Ia juga mengaku bangga melihat antusiasme peserta yang memadati area Boulevard.

“Antusiasme ini menunjukkan bahwa remaja dan pembina SAG Sulutteng punya semangat tinggi untuk berpartisipasi dalam kegiatan positif yang membangun. Kita berjalan bukan hanya secara fisik, tetapi juga secara rohani melangkah bersama dalam kasih dan pengharapan akan masa depan yang lebih baik,” jelas Bonyx.
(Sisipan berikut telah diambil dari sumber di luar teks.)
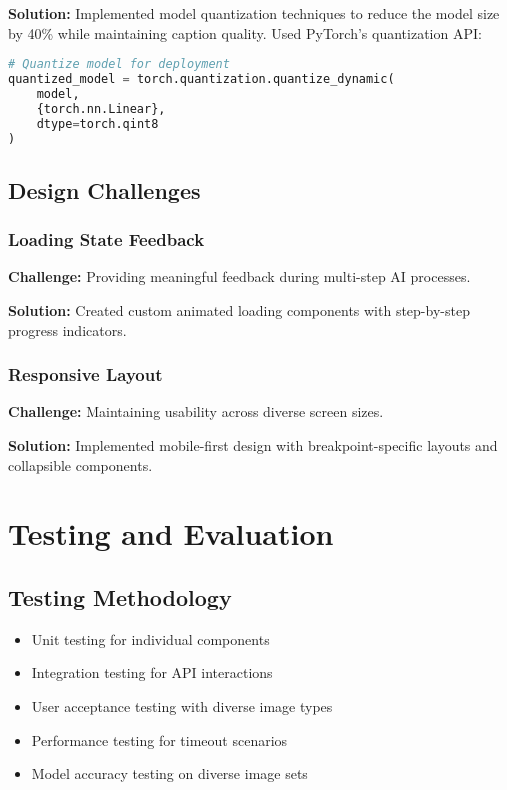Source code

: \documentclass[12pt,a4paper]{report}
\begin{document}
\textbf{Solution:} Implemented model quantization techniques to reduce the model size by 40\% while maintaining caption quality. Used PyTorch's quantization API:

\begin{lstlisting}[language=python, caption=Model Quantization]
# Quantize model for deployment
quantized_model = torch.quantization.quantize_dynamic(
    model, 
    {torch.nn.Linear}, 
    dtype=torch.qint8
)
\end{lstlisting}

\section{Design Challenges}
\subsection{Loading State Feedback}
\textbf{Challenge:} Providing meaningful feedback during multi-step AI processes.

\textbf{Solution:} Created custom animated loading components with step-by-step progress indicators.

\subsection{Responsive Layout}
\textbf{Challenge:} Maintaining usability across diverse screen sizes.

\textbf{Solution:} Implemented mobile-first design with breakpoint-specific layouts and collapsible components.

\chapter{Testing and Evaluation}
\section{Testing Methodology}
\begin{itemize}
    \item Unit testing for individual components
    \item Integration testing for API interactions
    \item User acceptance testing with diverse image types
    \item Performance testing for timeout scenarios
    \item Model accuracy testing on diverse image sets
\end{itemize}
\end{document}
Menurutnya, kegiatan ini menjadi ruang pembinaan yang menyenangkan namun tetap sarat nilai.

“Kami ingin melihat remaja tumbuh sehat, aktif, dan memiliki nilai-nilai Kristiani yang kuat. Kegiatan seperti ini memperkuat karakter remaja dan solidaritas antar pembina,” tambahnya.

Ia kemudian mengajak seluruh peserta menjadikan kegiatan ini sebagai momen mempererat hubungan dan kerja sama.

“Jangan biarkan semangat ini berhenti di garis finish. Biarlah semangat ini terus hidup dalam keseharian kita,” ajaknya.

Bonyx juga memberikan pesan khusus kepada para remaja dan pembina.

“Kepada para remaja, kalian adalah harapan masa depan. Teruslah aktif, kreatif, dan jadilah terang di tengah masyarakat. Dan kepada pembina, terima kasih atas dedikasi dan kesabaran dalam mendampingi generasi muda,” tuturnya.

Menutup sambutannya, ia menyampaikan apresiasi kepada seluruh panitia.

“Terima kasih kepada panitia yang telah bekerja keras. Semoga segala jerih payah menjadi berkat dan membawa sukacita bagi banyak orang,” ucapnya.

Jalan sehat yang berlangsung penuh keakraban ini menjadi refleksi perjalanan iman bersama melangkah dalam pelayanan, saling mendukung, dan membangun masa depan yang lebih baik bagi gereja dan generasi muda.